» **Problem**: Please write out exactly, without any picture, each line from the first in the listing through the line that includes "### What is HackerRank?".

=-=-=-=-=

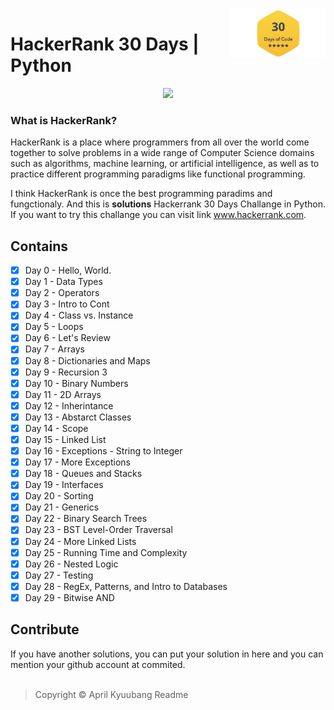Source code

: <img src="https://github.com/Kyuubang/Hackerrank-30-Days-Python/blob/master/HR/MyGoldBadge.png" align="right" width="30%" />

# HackerRank 30 Days | Python
<p align="center">
  <img src="https://github.com/Kyuubang/Hackerrank_30_Days/blob/master/HR/HR-Logo-Main.png"/>
</p>

### What is HackerRank?

HackerRank is a place where programmers from all over the world come together to solve problems in a wide range of Computer Science domains such as algorithms, machine learning, or artificial intelligence, as well as to practice different programming paradigms like functional programming. <br />

I think HackerRank is once the best programming paradims and fungctionaly. And this is __solutions__ Hackerrank 30 Days Challange in Python. If you want to try this challange you can visit link www.hackerrank.com. 

## Contains

- [x] Day 0  - Hello, World.
- [x] Day 1  - Data Types
- [x] Day 2  - Operators
- [x] Day 3  - Intro to Cont
- [x] Day 4  - Class vs. Instance
- [x] Day 5  - Loops
- [x] Day 6  - Let's Review
- [x] Day 7  - Arrays
- [x] Day 8  - Dictionaries and Maps
- [x] Day 9  - Recursion 3
- [x] Day 10 - Binary Numbers
- [x] Day 11 - 2D Arrays
- [x] Day 12 - Inherintance
- [x] Day 13 - Abstarct Classes
- [x] Day 14 - Scope
- [x] Day 15 - Linked List
- [x] Day 16 - Exceptions - String to Integer
- [x] Day 17 - More Exceptions
- [x] Day 18 - Queues and Stacks
- [x] Day 19 - Interfaces
- [x] Day 20 - Sorting
- [x] Day 21 - Generics
- [x] Day 22 - Binary Search Trees
- [x] Day 23 - BST Level-Order Traversal
- [x] Day 24 - More Linked Lists
- [x] Day 25 - Running Time and Complexity
- [x] Day 26 - Nested Logic
- [x] Day 27 - Testing
- [x] Day 28 - RegEx, Patterns, and Intro to Databases
- [x] Day 29 - Bitwise AND

## Contribute
If you have another solutions, you can put your solution in here and you can mention your github account at commited.
<br />
<br />

> Copyright © April Kyuubang Readme


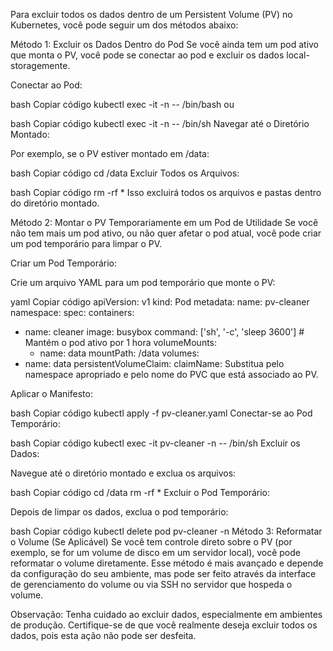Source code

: Para excluir todos os dados dentro de um Persistent Volume (PV) no Kubernetes, você pode seguir um dos métodos abaixo:

Método 1: Excluir os Dados Dentro do Pod
Se você ainda tem um pod ativo que monta o PV, você pode se conectar ao pod e excluir os dados local-storagemente.

Conectar ao Pod:

bash
Copiar código
kubectl exec -it <pod-name> -n <namespace> -- /bin/bash
ou

bash
Copiar código
kubectl exec -it <pod-name> -n <namespace> -- /bin/sh
Navegar até o Diretório Montado:

Por exemplo, se o PV estiver montado em /data:

bash
Copiar código
cd /data
Excluir Todos os Arquivos:

bash
Copiar código
rm -rf *
Isso excluirá todos os arquivos e pastas dentro do diretório montado.

Método 2: Montar o PV Temporariamente em um Pod de Utilidade
Se você não tem mais um pod ativo, ou não quer afetar o pod atual, você pode criar um pod temporário para limpar o PV.

Criar um Pod Temporário:

Crie um arquivo YAML para um pod temporário que monte o PV:

yaml
Copiar código
apiVersion: v1
kind: Pod
metadata:
  name: pv-cleaner
  namespace: <namespace>
spec:
  containers:
  - name: cleaner
    image: busybox
    command: ['sh', '-c', 'sleep 3600']  # Mantém o pod ativo por 1 hora
    volumeMounts:
    - name: data
      mountPath: /data
  volumes:
  - name: data
    persistentVolumeClaim:
      claimName: <pvc-name>
Substitua <namespace> pelo namespace apropriado e <pvc-name> pelo nome do PVC que está associado ao PV.

Aplicar o Manifesto:

bash
Copiar código
kubectl apply -f pv-cleaner.yaml
Conectar-se ao Pod Temporário:

bash
Copiar código
kubectl exec -it pv-cleaner -n <namespace> -- /bin/sh
Excluir os Dados:

Navegue até o diretório montado e exclua os arquivos:

bash
Copiar código
cd /data
rm -rf *
Excluir o Pod Temporário:

Depois de limpar os dados, exclua o pod temporário:

bash
Copiar código
kubectl delete pod pv-cleaner -n <namespace>
Método 3: Reformatar o Volume (Se Aplicável)
Se você tem controle direto sobre o PV (por exemplo, se for um volume de disco em um servidor local), você pode reformatar o volume diretamente. Esse método é mais avançado e depende da configuração do seu ambiente, mas pode ser feito através da interface de gerenciamento do volume ou via SSH no servidor que hospeda o volume.

Observação:
Tenha cuidado ao excluir dados, especialmente em ambientes de produção. Certifique-se de que você realmente deseja excluir todos os dados, pois esta ação não pode ser desfeita.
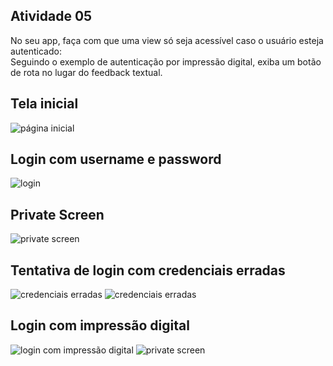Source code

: <h2>Atividade 05</h2>
<p>
No seu app, faça com que uma view só seja acessível caso o usuário esteja autenticado:<br>
Seguindo o exemplo de autenticação por impressão digital, exiba um botão de rota no lugar do feedback textual.<br>
</p>

<h2>Tela inicial</h2>
<img src="./imgs/inicial.jpeg" alt="página inicial">

<h2>Login com username e password</h2>
<img src="./imgs/login.jpeg" alt="login">

<h2>Private Screen</h2>
<img src="./imgs/private_screen.jpeg" alt="private screen">

<h2>Tentativa de login com credenciais erradas</h2>
<img src="./imgs/teste1.jpeg" alt="credenciais erradas">
<img src="./imgs/credenciais_invalidas.png" alt="credenciais erradas">

<h2>Login com impressão digital</h2>
<img src="./imgs/fingerprint.jpg" alt="login com impressão digital">
<img src="./imgs/private_screen.jpeg" alt="private screen">
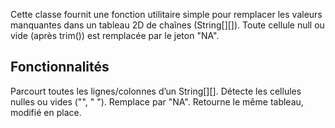Cette classe fournit une fonction utilitaire simple pour remplacer les valeurs manquantes dans un tableau 2D de chaînes (String[][]).
Toute cellule null ou vide (après trim()) est remplacée par le jeton "NA".

## Fonctionnalités
Parcourt toutes les lignes/colonnes d’un String[][].
Détecte les cellules nulles ou vides ("", " ").
Remplace par "NA".
Retourne le même tableau, modifié en place.

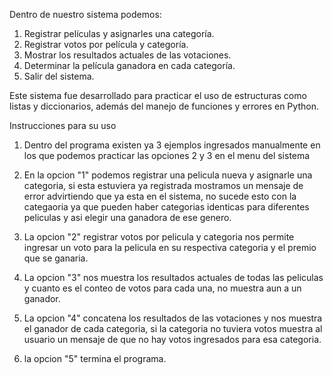 Dentro de nuestro sistema podemos:
1. Registrar películas y asignarles una categoría.
2. Registrar votos por película y categoría.
3. Mostrar los resultados actuales de las votaciones.
4. Determinar la película ganadora en cada categoría.
5. Salir del sistema.

Este sistema fue desarrollado para practicar el uso de estructuras como listas y diccionarios, además del manejo de funciones y errores en Python.

Instrucciones para su uso

1. Dentro del programa existen ya 3 ejemplos ingresados manualmente en los que podemos practicar las opciones 2 y 3 en el menu del sistema 

2. En la opcion "1" podemos registrar una pelicula nueva y asignarle una categoria, si esta estuviera ya registrada mostramos un mensaje de error advirtiendo que ya esta en el sistema, no sucede esto con la categaoria ya que pueden haber categorias identicas para diferentes peliculas y asi elegir una ganadora de ese genero.

3. La opcion "2" registrar votos por pelicula y categoria nos permite ingresar un voto para la pelicula en su respectiva categoria y el premio que se ganaria. 

4. La opcion "3" nos muestra los resultados actuales de todas las peliculas y cuanto es el conteo de votos para cada una, no muestra aun a un ganador. 

4. La opcion "4" concatena los resultados de las votaciones y nos muestra el ganador de cada categoria, si la categoria no tuviera votos muestra al usuario un mensaje de que no hay votos ingresados para esa categoria. 

5. la opcion "5" termina el programa. 


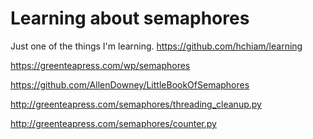 # Learning about semaphores

Just one of the things I'm learning. <https://github.com/hchiam/learning>

<https://greenteapress.com/wp/semaphores>

<https://github.com/AllenDowney/LittleBookOfSemaphores>

<http://greenteapress.com/semaphores/threading_cleanup.py>

<http://greenteapress.com/semaphores/counter.py>
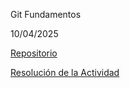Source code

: Git Fundamentos

10/04/2025

[Repositorio](https://github.com/ifiora/AprendiendoGit)

[Resolución de la Actividad](ActividadGithub.md)
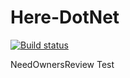 # Here-DotNet

[![Build status](https://ci.appveyor.com/api/projects/status/6sft8oq9spmxex0t?svg=true)](https://ci.appveyor.com/project/463728946/here-dotnet)


NeedOwnersReview  Test
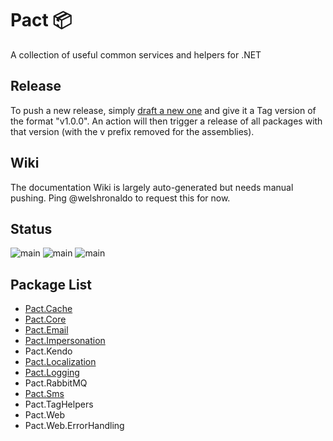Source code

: # Pact 📦
A collection of useful common services and helpers for .NET

## Release
To push a new release, simply [draft a new one](https://github.com/assureddt/pact/releases/new) and give it a Tag version of the format "v1.0.0".
An action will then trigger a release of all packages with that version (with the v prefix removed for the assemblies).

## Wiki
The documentation Wiki is largely auto-generated but needs manual pushing. Ping @welshronaldo to request this for now.

## Status
![main](https://github.com/assureddt/pact/workflows/test/badge.svg)
![main](https://github.com/assureddt/pact/workflows/publish%20packages/badge.svg)
![main](https://img.shields.io/badge/gremlins-likely-orange?logo=github&labelColor=2d2d2d&logoColor=lightgray)

## Package List
* [Pact.Cache](./src/Pact.Cache)
* [Pact.Core](./src/Pact.Core)
* [Pact.Email](./src/Pact.Email)
* [Pact.Impersonation](./src/Pact.Impersonation)
* Pact.Kendo
* [Pact.Localization](./src/Pact.Localization)
* [Pact.Logging](./src/Pact.Logging)
* Pact.RabbitMQ
* [Pact.Sms](./src/Pact.Sms)
* Pact.TagHelpers
* Pact.Web
* Pact.Web.ErrorHandling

=-=-=-=-=

» **Reply to the task**:
Source code

: <img src="https://github.com/Kyuubang/Hackerrank-30-Days-Python/blob/master/HR/MyGoldBadge.png" align="right" width="30%" />

# HackerRank 30 Days | Python
<p align="center">
  <img src="https://github.com/Kyuubang/Hackerrank_30_Days/blob/master/HR/HR-Logo-Main.png"/>
</p>

### What is HackerRank?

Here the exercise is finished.